The gas cost for this verification is approximately 200,000 gas units.
Public and private inputs¶
Zero-Knowledge technology enables separation between public and private values among the cells of the execution trace.
This provides the capability to designate certain variables for holding private data while others carry public information.
Example: (Proving knowledge of a pre-image of a digest)
Consider, for instance, a password protocol of a simplified public-key infrastructure (PKI).
A user keeps their password as a secret, while they are authenticated by the hash-value of their password (the hash-value acts like a ‘public-key’).
Proof that one knows the password corresponding to a given hash-value is being able to supply the password that reproduces the hash-value.
Typically, this is done by internally applying a designated hash function on the supplied password.
The security of the protocol relies on such a hash function being collision-resistant.
That is, the probability of producing the same hash-value from a different private-key is extremely small.
This example illustrates the need to distinguish between publics (i.e., the hash-value) and the private inputs (i.e., the password) in order to achieve some privacy.
Verfier’s inputs
Publicly known values, or publics, are not only important in the proving phase, but also in the verification phase.
As seen in the previous figure above, publics form part of the verfier’s inputs. And, similar to the above pasword protocol, these publics are uniquely related to the executor’s input program.

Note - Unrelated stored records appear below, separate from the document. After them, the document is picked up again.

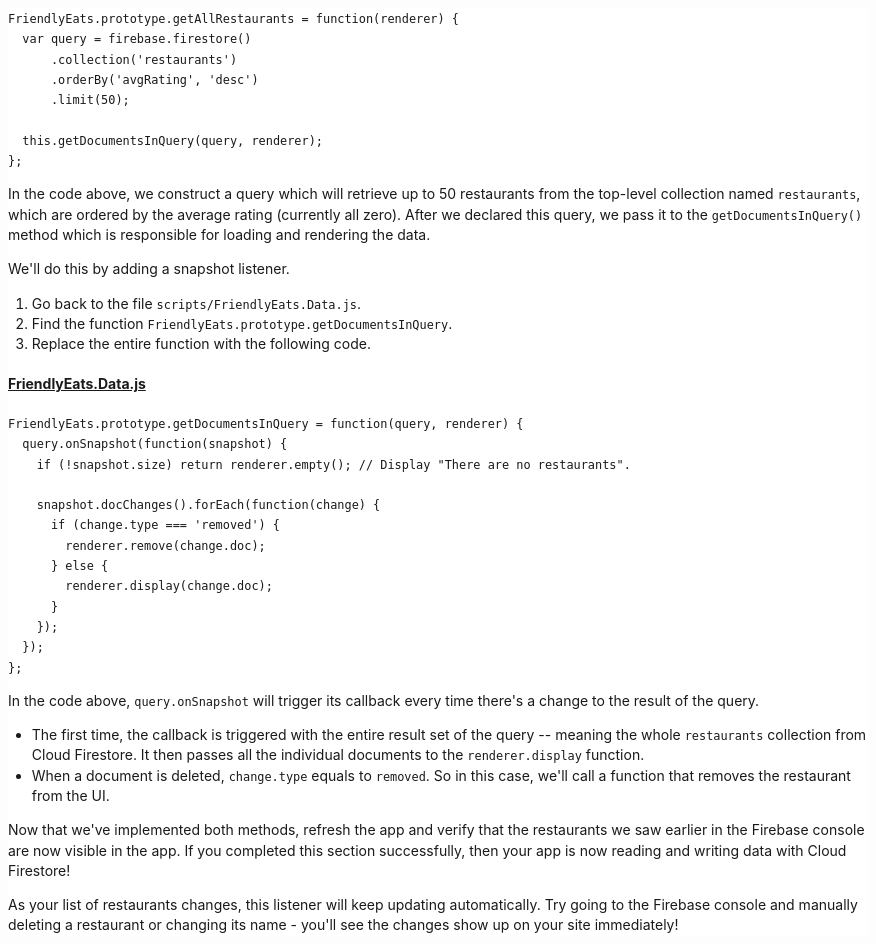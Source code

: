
 ```console
FriendlyEats.prototype.getAllRestaurants = function(renderer) {
  var query = firebase.firestore()
      .collection('restaurants')
      .orderBy('avgRating', 'desc')
      .limit(50);

  this.getDocumentsInQuery(query, renderer);
};
```

In the code above, we construct a query which will retrieve up to 50 restaurants from the top-level collection named `restaurants`, which are ordered by the average rating (currently all zero). After we declared this query, we pass it to the `getDocumentsInQuery()` method which is responsible for loading and rendering the data.

We'll do this by adding a snapshot listener.

1. Go back to the file `scripts/FriendlyEats.Data.js`.
2. Find the function `FriendlyEats.prototype.getDocumentsInQuery`.
3. Replace the entire function with the following code.

####  [FriendlyEats.Data.js](https://github.com/firebase/friendlyeats-web/blob/master/scripts/FriendlyEats.Data.js#L30-L34.js)

```console
FriendlyEats.prototype.getDocumentsInQuery = function(query, renderer) {
  query.onSnapshot(function(snapshot) {
    if (!snapshot.size) return renderer.empty(); // Display "There are no restaurants".

    snapshot.docChanges().forEach(function(change) {
      if (change.type === 'removed') {
        renderer.remove(change.doc);
      } else {
        renderer.display(change.doc);
      }
    });
  });
};
```

In the code above, `query.onSnapshot` will trigger its callback every time there's a change to the result of the query.

* The first time, the callback is triggered with the entire result set of the query -- meaning the whole `restaurants` collection from Cloud Firestore. It then passes all the individual documents to the `renderer.display` function.
* When a document is deleted, `change.type` equals to `removed`. So in this case, we'll call a function that removes the restaurant from the UI.

Now that we've implemented both methods, refresh the app and verify that the restaurants we saw earlier in the Firebase console are now visible in the app. If you completed this section successfully, then your app is now reading and writing data with Cloud Firestore!

As your list of restaurants changes, this listener will keep updating automatically. Try going to the Firebase console and manually deleting a restaurant or changing its name - you'll see the changes show up on your site immediately!
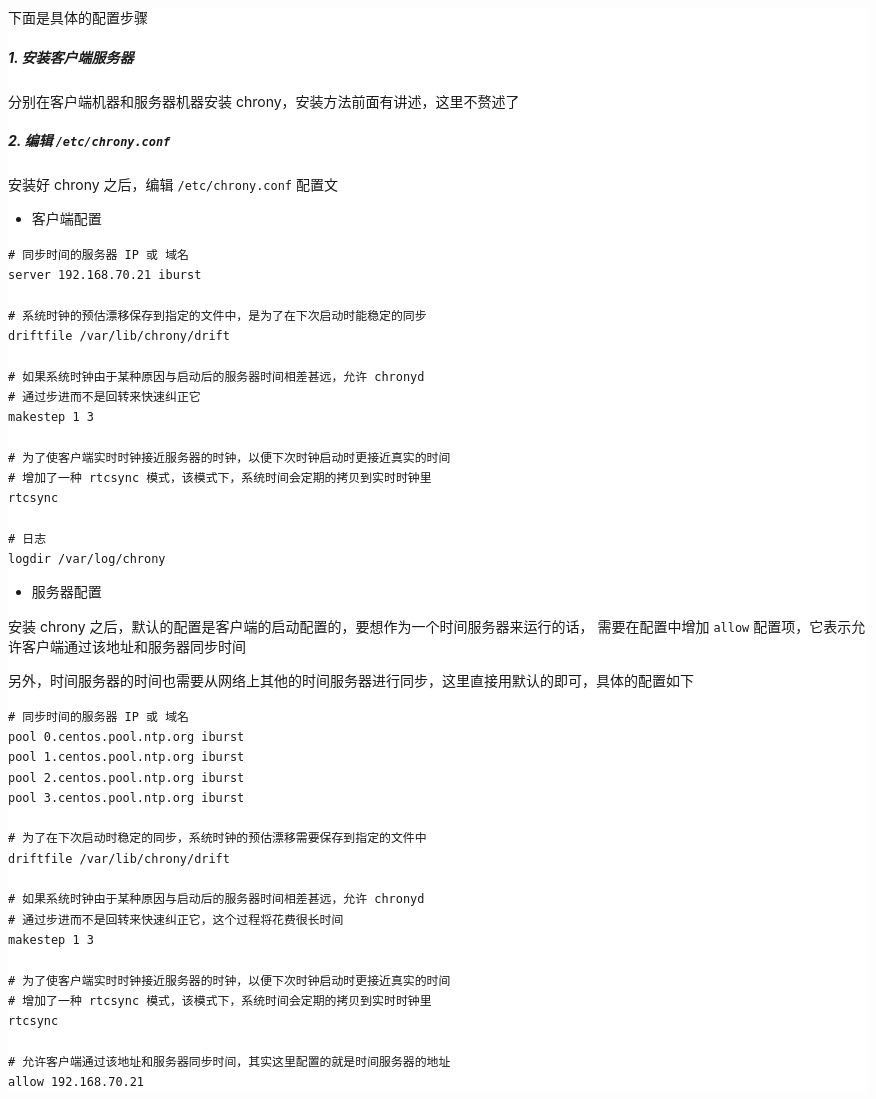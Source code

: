 下面是具体的配置步骤

##### 1. 安装客户端服务器

分别在客户端机器和服务器机器安装 chrony，安装方法前面有讲述，这里不赘述了

##### 2. 编辑 `/etc/chrony.conf`

安装好 chrony 之后，编辑 `/etc/chrony.conf` 配置文

*   客户端配置
    

```
# 同步时间的服务器 IP 或 域名
server 192.168.70.21 iburst

# 系统时钟的预估漂移保存到指定的文件中，是为了在下次启动时能稳定的同步
driftfile /var/lib/chrony/drift

# 如果系统时钟由于某种原因与启动后的服务器时间相差甚远，允许 chronyd 
# 通过步进而不是回转来快速纠正它
makestep 1 3

# 为了使客户端实时时钟接近服务器的时钟，以便下次时钟启动时更接近真实的时间
# 增加了一种 rtcsync 模式，该模式下，系统时间会定期的拷贝到实时时钟里
rtcsync

# 日志
logdir /var/log/chrony
```

*   服务器配置
    

安装 chrony 之后，默认的配置是客户端的启动配置的，要想作为一个时间服务器来运行的话， 需要在配置中增加 `allow` 配置项，它表示允许客户端通过该地址和服务器同步时间

另外，时间服务器的时间也需要从网络上其他的时间服务器进行同步，这里直接用默认的即可，具体的配置如下

```
# 同步时间的服务器 IP 或 域名
pool 0.centos.pool.ntp.org iburst
pool 1.centos.pool.ntp.org iburst
pool 2.centos.pool.ntp.org iburst
pool 3.centos.pool.ntp.org iburst

# 为了在下次启动时稳定的同步，系统时钟的预估漂移需要保存到指定的文件中
driftfile /var/lib/chrony/drift

# 如果系统时钟由于某种原因与启动后的服务器时间相差甚远，允许 chronyd 
# 通过步进而不是回转来快速纠正它，这个过程将花费很长时间
makestep 1 3

# 为了使客户端实时时钟接近服务器的时钟，以便下次时钟启动时更接近真实的时间
# 增加了一种 rtcsync 模式，该模式下，系统时间会定期的拷贝到实时时钟里
rtcsync

# 允许客户端通过该地址和服务器同步时间，其实这里配置的就是时间服务器的地址
allow 192.168.70.21
```
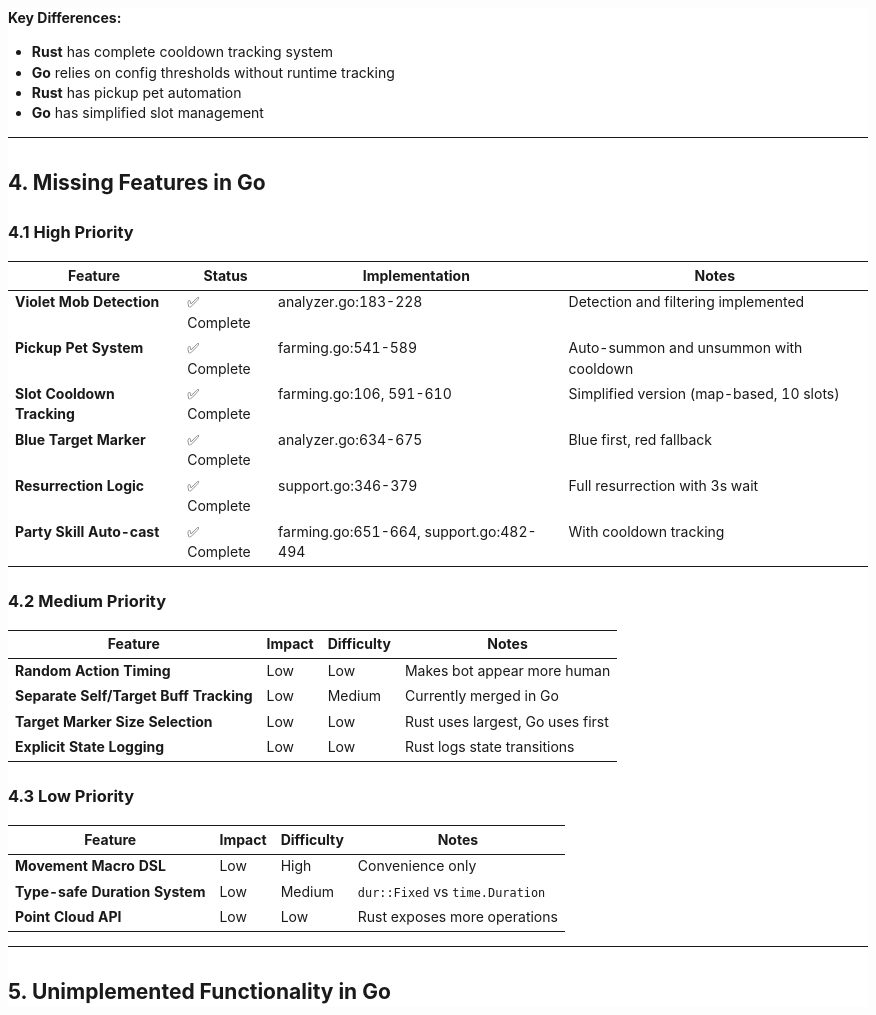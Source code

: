 **Key Differences:**
- **Rust** has complete cooldown tracking system
- **Go** relies on config thresholds without runtime tracking
- **Rust** has pickup pet automation
- **Go** has simplified slot management

---

## 4. Missing Features in Go

### 4.1 High Priority

| Feature | Status | Implementation | Notes |
|---------|--------|----------------|-------|
| **Violet Mob Detection** | ✅ Complete | analyzer.go:183-228 | Detection and filtering implemented |
| **Pickup Pet System** | ✅ Complete | farming.go:541-589 | Auto-summon and unsummon with cooldown |
| **Slot Cooldown Tracking** | ✅ Complete | farming.go:106, 591-610 | Simplified version (map-based, 10 slots) |
| **Blue Target Marker** | ✅ Complete | analyzer.go:634-675 | Blue first, red fallback |
| **Resurrection Logic** | ✅ Complete | support.go:346-379 | Full resurrection with 3s wait |
| **Party Skill Auto-cast** | ✅ Complete | farming.go:651-664, support.go:482-494 | With cooldown tracking |

### 4.2 Medium Priority

| Feature | Impact | Difficulty | Notes |
|---------|--------|-----------|-------|
| **Random Action Timing** | Low | Low | Makes bot appear more human |
| **Separate Self/Target Buff Tracking** | Low | Medium | Currently merged in Go |
| **Target Marker Size Selection** | Low | Low | Rust uses largest, Go uses first |
| **Explicit State Logging** | Low | Low | Rust logs state transitions |

### 4.3 Low Priority

| Feature | Impact | Difficulty | Notes |
|---------|--------|-----------|-------|
| **Movement Macro DSL** | Low | High | Convenience only |
| **Type-safe Duration System** | Low | Medium | `dur::Fixed` vs `time.Duration` |
| **Point Cloud API** | Low | Low | Rust exposes more operations |

---

## 5. Unimplemented Functionality in Go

By default, all values in PIL are considered private. However, any specific value can be made public by using the keyword public.
The figure above illustrates a hash pre-image proof, where \(\texttt{hash_value}\) is public, while \(\texttt{hash_pre-image}\) remains confidential.
The initial cell of the execution trace (colored red
) signifies a secret input, which is put through a sequence of instructions (designed to model the hash function \(\textbf{Hash}\)), and culminates in the production of the hash output.
Subsequently, the cryptographic backend generates a proof \(\pi\) and public values, and these inputs to the verifier.
Next PIL version: PIL2¶
Currently, we are in the process of developing a new version of PIL, referred to as PIL2.
PIL2 is designed to operate with a more potent cryptographic backend capable of generating an adequate number of subexecution traces to accommodate the whole batch processing without running out of rows.
Additionally, we are collaborating with other projects within the zk projects at Polygon to establish a standardized format for the PIL output file, named pilout.